Segment Start: Exercise input
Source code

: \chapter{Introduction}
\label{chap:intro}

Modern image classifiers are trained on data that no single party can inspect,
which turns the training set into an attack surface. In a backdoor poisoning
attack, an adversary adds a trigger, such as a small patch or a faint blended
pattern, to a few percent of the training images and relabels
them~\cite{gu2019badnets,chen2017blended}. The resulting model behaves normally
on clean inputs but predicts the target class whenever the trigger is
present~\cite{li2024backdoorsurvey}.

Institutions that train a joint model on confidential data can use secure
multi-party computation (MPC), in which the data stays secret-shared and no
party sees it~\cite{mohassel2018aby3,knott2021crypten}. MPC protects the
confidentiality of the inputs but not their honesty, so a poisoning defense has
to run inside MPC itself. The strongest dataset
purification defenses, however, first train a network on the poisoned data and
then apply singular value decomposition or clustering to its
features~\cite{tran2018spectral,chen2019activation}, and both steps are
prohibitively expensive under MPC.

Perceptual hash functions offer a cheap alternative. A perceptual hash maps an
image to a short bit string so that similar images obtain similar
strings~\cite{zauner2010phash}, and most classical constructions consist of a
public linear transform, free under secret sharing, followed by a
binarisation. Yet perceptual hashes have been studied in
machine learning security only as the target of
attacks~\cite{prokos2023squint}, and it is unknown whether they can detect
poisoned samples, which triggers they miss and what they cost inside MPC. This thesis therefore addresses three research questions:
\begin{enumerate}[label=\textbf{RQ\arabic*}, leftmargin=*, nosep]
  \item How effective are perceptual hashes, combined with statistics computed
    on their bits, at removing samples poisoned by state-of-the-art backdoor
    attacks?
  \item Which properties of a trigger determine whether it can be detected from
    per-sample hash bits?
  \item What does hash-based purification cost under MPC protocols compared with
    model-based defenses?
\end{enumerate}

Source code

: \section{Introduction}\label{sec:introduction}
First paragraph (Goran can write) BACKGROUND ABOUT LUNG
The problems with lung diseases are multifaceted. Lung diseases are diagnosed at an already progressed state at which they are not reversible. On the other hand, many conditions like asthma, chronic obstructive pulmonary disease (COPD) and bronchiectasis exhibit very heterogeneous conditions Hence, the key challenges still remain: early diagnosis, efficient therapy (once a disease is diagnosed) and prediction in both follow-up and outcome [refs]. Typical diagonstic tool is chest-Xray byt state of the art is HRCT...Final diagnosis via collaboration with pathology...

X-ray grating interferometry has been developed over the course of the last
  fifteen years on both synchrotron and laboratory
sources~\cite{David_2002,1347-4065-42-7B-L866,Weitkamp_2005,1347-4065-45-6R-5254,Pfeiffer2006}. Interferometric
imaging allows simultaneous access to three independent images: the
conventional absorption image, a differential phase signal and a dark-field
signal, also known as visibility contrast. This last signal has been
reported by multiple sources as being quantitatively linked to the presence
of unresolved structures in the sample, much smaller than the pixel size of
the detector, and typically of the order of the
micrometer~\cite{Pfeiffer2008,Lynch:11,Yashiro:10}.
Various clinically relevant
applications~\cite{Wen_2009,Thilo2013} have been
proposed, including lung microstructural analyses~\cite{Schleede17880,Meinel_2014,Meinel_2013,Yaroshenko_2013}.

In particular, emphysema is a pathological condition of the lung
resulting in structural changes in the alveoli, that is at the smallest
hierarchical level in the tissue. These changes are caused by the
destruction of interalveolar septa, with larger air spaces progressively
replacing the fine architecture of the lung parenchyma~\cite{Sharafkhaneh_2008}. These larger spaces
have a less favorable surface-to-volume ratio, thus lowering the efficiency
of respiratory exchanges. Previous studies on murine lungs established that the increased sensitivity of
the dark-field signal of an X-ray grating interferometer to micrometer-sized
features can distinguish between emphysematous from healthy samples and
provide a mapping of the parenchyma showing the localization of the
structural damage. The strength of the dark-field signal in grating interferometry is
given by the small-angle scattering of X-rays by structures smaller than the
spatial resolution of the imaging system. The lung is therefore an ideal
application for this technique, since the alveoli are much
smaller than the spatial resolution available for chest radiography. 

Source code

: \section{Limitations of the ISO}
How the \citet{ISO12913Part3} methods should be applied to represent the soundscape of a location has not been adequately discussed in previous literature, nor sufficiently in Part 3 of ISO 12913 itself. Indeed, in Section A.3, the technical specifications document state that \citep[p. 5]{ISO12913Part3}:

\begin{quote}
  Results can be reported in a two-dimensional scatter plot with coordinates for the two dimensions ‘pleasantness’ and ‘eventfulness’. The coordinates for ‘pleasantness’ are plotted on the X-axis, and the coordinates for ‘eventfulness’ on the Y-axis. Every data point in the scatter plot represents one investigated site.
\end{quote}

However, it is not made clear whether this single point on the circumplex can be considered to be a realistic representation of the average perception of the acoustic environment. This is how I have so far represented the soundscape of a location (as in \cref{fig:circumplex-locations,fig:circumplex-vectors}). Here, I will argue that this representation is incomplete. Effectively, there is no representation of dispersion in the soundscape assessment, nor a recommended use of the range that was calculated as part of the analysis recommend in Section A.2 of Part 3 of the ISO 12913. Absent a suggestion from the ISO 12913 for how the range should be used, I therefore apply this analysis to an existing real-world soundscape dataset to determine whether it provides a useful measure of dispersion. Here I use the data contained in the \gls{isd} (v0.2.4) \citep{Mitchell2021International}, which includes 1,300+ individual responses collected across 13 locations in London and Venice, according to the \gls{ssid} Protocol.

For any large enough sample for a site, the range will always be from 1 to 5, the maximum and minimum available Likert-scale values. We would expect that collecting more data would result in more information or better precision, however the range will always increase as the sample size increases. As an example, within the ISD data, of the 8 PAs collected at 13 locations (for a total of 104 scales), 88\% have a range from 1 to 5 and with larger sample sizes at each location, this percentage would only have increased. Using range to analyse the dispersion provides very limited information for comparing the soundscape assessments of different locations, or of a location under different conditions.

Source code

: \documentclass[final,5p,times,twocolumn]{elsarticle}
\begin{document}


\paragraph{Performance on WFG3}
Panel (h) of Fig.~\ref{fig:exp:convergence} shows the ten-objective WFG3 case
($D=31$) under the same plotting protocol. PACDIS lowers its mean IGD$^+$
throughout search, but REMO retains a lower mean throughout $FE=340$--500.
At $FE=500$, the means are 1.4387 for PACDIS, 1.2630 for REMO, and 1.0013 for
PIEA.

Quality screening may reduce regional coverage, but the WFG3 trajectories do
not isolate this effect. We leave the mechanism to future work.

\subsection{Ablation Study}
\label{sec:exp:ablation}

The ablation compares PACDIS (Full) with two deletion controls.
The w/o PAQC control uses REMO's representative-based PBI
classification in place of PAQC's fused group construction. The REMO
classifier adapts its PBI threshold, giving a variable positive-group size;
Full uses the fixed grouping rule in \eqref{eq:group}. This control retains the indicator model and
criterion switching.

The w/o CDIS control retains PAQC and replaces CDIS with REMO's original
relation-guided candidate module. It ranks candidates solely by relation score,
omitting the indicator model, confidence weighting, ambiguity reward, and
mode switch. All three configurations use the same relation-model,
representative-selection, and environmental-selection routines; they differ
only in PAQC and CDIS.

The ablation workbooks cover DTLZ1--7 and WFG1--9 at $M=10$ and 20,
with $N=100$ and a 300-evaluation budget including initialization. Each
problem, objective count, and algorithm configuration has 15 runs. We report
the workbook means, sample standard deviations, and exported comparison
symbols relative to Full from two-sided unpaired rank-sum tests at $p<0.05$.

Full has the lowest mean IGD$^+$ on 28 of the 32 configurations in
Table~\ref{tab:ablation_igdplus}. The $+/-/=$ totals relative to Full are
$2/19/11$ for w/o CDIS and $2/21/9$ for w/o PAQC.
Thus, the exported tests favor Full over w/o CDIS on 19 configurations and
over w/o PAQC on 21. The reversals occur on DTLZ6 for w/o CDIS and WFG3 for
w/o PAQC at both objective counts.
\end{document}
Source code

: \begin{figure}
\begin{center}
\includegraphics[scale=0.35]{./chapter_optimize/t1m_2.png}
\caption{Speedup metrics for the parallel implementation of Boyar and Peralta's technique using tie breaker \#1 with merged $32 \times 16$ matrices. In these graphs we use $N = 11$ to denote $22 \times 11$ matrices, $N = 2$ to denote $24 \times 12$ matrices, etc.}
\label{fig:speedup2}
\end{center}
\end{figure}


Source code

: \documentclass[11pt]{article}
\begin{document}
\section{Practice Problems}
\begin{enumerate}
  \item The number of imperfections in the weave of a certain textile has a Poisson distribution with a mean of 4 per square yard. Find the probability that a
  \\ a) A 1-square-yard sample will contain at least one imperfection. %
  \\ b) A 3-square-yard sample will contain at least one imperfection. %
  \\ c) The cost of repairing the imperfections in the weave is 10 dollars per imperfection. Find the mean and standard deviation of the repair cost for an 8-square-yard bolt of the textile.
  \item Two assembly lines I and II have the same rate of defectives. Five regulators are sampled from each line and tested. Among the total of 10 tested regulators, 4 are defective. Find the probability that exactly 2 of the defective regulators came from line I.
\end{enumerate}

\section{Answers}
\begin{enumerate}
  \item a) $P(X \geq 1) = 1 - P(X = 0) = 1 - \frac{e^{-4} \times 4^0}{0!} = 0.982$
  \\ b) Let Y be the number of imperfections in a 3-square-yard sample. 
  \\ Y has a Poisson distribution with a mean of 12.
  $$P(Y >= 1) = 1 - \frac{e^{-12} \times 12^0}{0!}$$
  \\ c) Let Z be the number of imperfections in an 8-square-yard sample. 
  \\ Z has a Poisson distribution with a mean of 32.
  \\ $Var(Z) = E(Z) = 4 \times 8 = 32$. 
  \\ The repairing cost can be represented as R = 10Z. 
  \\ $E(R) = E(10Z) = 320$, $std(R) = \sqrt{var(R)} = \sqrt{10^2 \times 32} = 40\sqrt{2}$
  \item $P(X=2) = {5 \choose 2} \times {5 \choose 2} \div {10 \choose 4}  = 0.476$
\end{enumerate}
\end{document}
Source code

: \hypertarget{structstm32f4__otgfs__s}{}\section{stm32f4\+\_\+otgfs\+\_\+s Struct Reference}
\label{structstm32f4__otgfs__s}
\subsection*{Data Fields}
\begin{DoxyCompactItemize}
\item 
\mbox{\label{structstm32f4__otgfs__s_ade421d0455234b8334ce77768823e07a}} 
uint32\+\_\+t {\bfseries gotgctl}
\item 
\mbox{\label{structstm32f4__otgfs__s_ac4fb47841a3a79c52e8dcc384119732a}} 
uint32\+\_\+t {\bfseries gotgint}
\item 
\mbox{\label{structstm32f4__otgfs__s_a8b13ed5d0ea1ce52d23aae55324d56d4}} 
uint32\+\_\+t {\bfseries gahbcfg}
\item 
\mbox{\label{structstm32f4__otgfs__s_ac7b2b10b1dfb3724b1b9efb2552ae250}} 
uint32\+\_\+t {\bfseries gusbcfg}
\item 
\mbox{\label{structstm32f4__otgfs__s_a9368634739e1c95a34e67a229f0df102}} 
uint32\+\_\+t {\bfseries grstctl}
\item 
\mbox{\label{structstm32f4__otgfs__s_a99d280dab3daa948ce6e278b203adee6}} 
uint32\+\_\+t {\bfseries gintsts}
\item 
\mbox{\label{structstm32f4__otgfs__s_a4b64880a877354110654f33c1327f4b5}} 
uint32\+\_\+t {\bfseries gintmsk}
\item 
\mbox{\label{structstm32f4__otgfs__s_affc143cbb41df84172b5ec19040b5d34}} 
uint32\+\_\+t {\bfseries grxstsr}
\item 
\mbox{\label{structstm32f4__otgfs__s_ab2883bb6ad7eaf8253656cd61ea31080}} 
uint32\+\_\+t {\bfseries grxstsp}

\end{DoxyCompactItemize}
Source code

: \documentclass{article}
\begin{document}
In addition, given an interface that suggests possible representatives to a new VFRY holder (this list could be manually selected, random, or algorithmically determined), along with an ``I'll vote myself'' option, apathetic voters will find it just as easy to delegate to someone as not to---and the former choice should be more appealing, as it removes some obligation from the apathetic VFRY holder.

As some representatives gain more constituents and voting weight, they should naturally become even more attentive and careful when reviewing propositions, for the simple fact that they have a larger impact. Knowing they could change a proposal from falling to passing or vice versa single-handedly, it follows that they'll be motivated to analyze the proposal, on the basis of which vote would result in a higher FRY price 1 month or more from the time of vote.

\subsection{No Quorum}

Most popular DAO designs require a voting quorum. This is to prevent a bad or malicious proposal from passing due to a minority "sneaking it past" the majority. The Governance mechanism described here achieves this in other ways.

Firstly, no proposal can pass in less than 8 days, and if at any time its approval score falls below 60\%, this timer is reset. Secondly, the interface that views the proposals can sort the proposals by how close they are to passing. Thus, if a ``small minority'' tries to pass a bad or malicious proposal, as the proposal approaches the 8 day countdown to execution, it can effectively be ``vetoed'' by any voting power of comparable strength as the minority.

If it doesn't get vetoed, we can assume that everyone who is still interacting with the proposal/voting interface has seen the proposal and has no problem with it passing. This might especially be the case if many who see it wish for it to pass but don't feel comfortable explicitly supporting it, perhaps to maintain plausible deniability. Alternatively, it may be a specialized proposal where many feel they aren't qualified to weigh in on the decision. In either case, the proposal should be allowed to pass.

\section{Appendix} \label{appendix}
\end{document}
Segment End: Exercise input
Exercise aim: Each line from the start of the listing through the line with "then apply singular" is to be restated verbatim, both ends included.

Result:
Source code

: \chapter{Introduction}
\label{chap:intro}

Modern image classifiers are trained on data that no single party can inspect,
which turns the training set into an attack surface. In a backdoor poisoning
attack, an adversary adds a trigger, such as a small patch or a faint blended
pattern, to a few percent of the training images and relabels
them~\cite{gu2019badnets,chen2017blended}. The resulting model behaves normally
on clean inputs but predicts the target class whenever the trigger is
present~\cite{li2024backdoorsurvey}.

Institutions that train a joint model on confidential data can use secure
multi-party computation (MPC), in which the data stays secret-shared and no
party sees it~\cite{mohassel2018aby3,knott2021crypten}. MPC protects the
confidentiality of the inputs but not their honesty, so a poisoning defense has
to run inside MPC itself. The strongest dataset
purification defenses, however, first train a network on the poisoned data and
then apply singular value decomposition or clustering to its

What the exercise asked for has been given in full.